The evolutionary pattern {dysplasia →CIS →carcinome invasive}, if it is very frequent, is only probably not applicable to all carcinomas.
Screening for carcinomas in situ is very important for prognosis, as at this stage no metastasis has formed. Treatment can be local and curative.
2 – LOCAL PHASE OF CANCER: INVASION
2. 1 – Fundamental aspects
Tumour cells invade the connective tissue in an active and complex process related to to the acquisition of new biological properties by certain cells of the tumor clone. The cancer stroma (including the necessary angiogenesis as soon as the tumour mass exceeds 1 to 2 mm in diameter) is necessary for tumour growth and develops in the of invasion.
Most carcinomas begin with a phase of intraepithelial proliferation, then
become invasive when crossing the basement membrane. Cancers that are not epithelials are invasive from the outset, with the exception of melanomas, which may present a intraepidermal and testicular seminomas that most often follow the initial intraepidermal phase and testicular seminomas that most often follow an “intratubular germline neoplasia”.
Tumour invasion involves several mechanisms:1. Interaction of the cancer cells with the components of the extracellular matrix.
and especially the basal membranes;
2. degradation of connective tissue (extracellular matrix and basement membranes);
3. mobilization of cancer cells;
4. role of hypoxia and tumour necrosis.
2. 1. 1 – Modulation of cell anchoring to the extra-cellular matrix: the adhesion molecules
Normal cells are bound to each other and to the extracellular matrix by
junction and by adhesion molecules.

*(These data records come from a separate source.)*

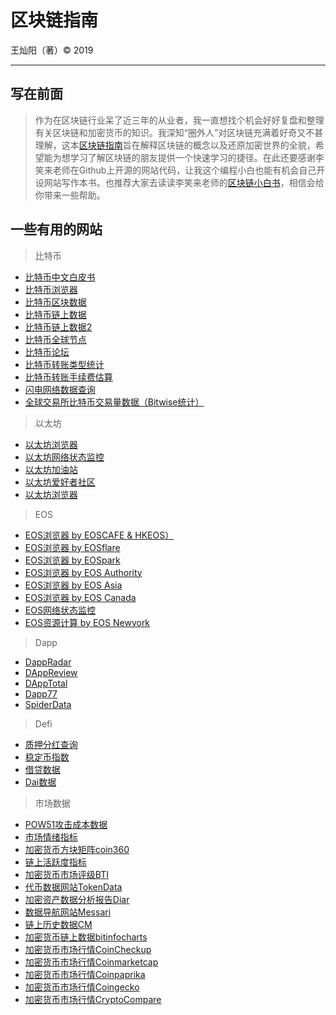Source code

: # 区块链指南

王灿阳（著）&copy; 2019

-----

## 写在前面
>作为在区块链行业呆了近三年的从业者，我一直想找个机会好好复盘和整理有关区块链和加密货币的知识。我深知“圈外人”对区块链充满着好奇又不甚理解，这本[区块链指南](http://www.blockchainguidebook.com)旨在解释区块链的概念以及还原加密世界的全貌，希望能为想学习了解区块链的朋友提供一个快速学习的捷径。在此还要感谢李笑来老师在Github上开源的网站代码，让我这个编程小白也能有机会自己开设网站写作本书。也推荐大家去读读李笑来老师的[区块链小白书](http://www.blockchainlittlebook.com)，相信会给你带来一些帮助。

## 一些有用的网站
>比特币
- [比特币中文白皮书](https://docs.google.com/file/d/0B1UsG65HCLkuOGNkMDZmMzYtZTQ0OC00OGVmLTk2MGItODBkNjA0MDEwYjkw/edit?hl=en)
- [比特币浏览器](https://btc.bitaps.com)
- [比特币区块数据](https://coin.dance/blocks)
- [比特币链上数据](https://chain.info)
- [比特币链上数据2](http://data.bitcoinity.org)
- [比特币全球节点](https://bitnodes.earn.com)
- [比特币论坛](https://bitcointalk.org)
- [比特币转账类型统计](https://p2sh.info/dashboard)
- [比特币转账手续费估算](https://statoshi.info/dashboard/db/fee-estimates)
- [闪电网络数据查询](https://1ml.com)
- [全球交易所比特币交易量数据（Bitwise统计）](https://www.bitcointradevolume.com)

>以太坊
- [以太坊浏览器](https://etherscan.io)
- [以太坊网络状态监控](https://ethstats.net)
- [以太坊加油站](https://ethgasstation.info)
- [以太坊爱好者社区](https://ethfans.org/wikis/Home)
- [以太坊浏览器](https://etherscan.io)

>EOS
- [EOS浏览器 by EOSCAFE & HKEOS）](https://bloks.io)
- [EOS浏览器 by EOSflare ](https://eosflare.io)
- [EOS浏览器 by EOSpark](https://eospark.com)
- [EOS浏览器 by EOS Authority](https://eosauthority.com)
- [EOS浏览器 by EOS Asia](https://www.eosx.io/blocks)
- [EOS浏览器 by EOS Canada](https://eosq.app)
- [EOS网络状态监控](https://eosnetworkmonitor.io)
- [EOS资源计算 by EOS Newyork](https://www.eoscharge.io)

>Dapp
- [DappRadar](https://dappradar.com)
- [DAppReview](https://dapp.review/explore)
- [DAppTotal](https://www.dapptotal.com)
- [Dapp77](https://www.dapp77.com)
- [SpiderData](https://www.spiderdata.com/players)

>Defi
- [质押分红查询](https://www.stakingrewards.com)
- [稳定币指数](http://stablecoinindex.com)
- [借贷数据](https://loanscan.io)
- [Dai数据](https://daistats.com)

>市场数据
- [POW51攻击成本数据](https://www.crypto51.app)
- [市场情绪指标](https://alternative.me/crypto/fear-and-greed-index/)
- [加密货币方块矩阵coin360](https://coin360.com)
- [链上活跃度指标](https://blocktivity.info)
- [加密货币市场评级BTI](http://www.bti.live)
- [代币数据网站TokenData](https://www.tokendata.io)
- [加密资产数据分析报告Diar](https://www.crypto51.app)
- [数据导航网站Messari](https://messari.io)
- [链上历史数据CM](https://coinmetrics.io/data-downloads/)
- [加密货币链上数据bitinfocharts](https://bitinfocharts.com/zh/)
- [加密货币市场行情CoinCheckup](https://coincheckup.com)
- [加密货币市场行情Coinmarketcap](https://coinmarketcap.com/zh/)
- [加密货币市场行情Coinpaprika](https://coinpaprika.com/zh/)
- [加密货币市场行情Coingecko](https://www.coingecko.com/zh/)
- [加密货币市场行情CryptoCompare](https://www.cryptocompare.com)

The modulation of the expression of the molecules adhesion and the reduction of intercellular junctions between tumour cells. are participating in the tumor invasion.
The ability of tumour cells to dissociate also depends on their degree of
differentiation; a morphological characteristic of many tumours is the presence of less well-differentiated cells at the invasion front. This dedifferentiation is probably controlled by tumor-microenvironment peritumor interactions.
2. 1. 2 – Degradation of the extracellular matrix: role of proteases
Cancer cells are capable of degrading the basement membrane constituents and of the extracellular matrix. This proteolysis involves enzymes secreted by the cancer cells and/or by stromal cells (fibroblasts) stimulated by factors
secreted by the cancer cells. These enzymes include matrix metalloproteinases (MMP), constituents of the plasmin system. The
process also involves a disruption in the balance between these enzymes and their inhibitors.
2. 1. 3 – Migration of cancer cells
The migration of the cells takes place through the accumulation of micro-filaments under the membrane.
plasma, allowing pseudopods to move around. It involves mobility autocrines and chemotactic factors: degradation products of the
extra-cellular matrix, cytokines and growth factors.
2. 2 – Practical aspects/local-regional consequences
2. 2. 1 – Diagnostic importance, notion of micro-invasive carcinoma
From the epithelium, carcinoma cells erode the basement membrane and
invade the superficial part of the underlying chorion. At this stage, carcinoma is called “micro-invasive”. These superficial invasive cancers generally have a better prognosis. than that of more advanced cancers of the same type.
For example, in the stomach, it is possible to individualize an “intramucosal” cancer: it is is a cancer that invades the mucosal chorion without crossing the muscle.
mucous membrane. Its prognosis is significantly better than that of cancers that have exceeded the muscular-mucosal and invaded the more external parietal layers: risk of metastatic disease. weak.
It is during the invasion phase that the cancer stroma develops. From the moment the cancer becomes invasive, cancer cells can spread to distant locations to form metastases.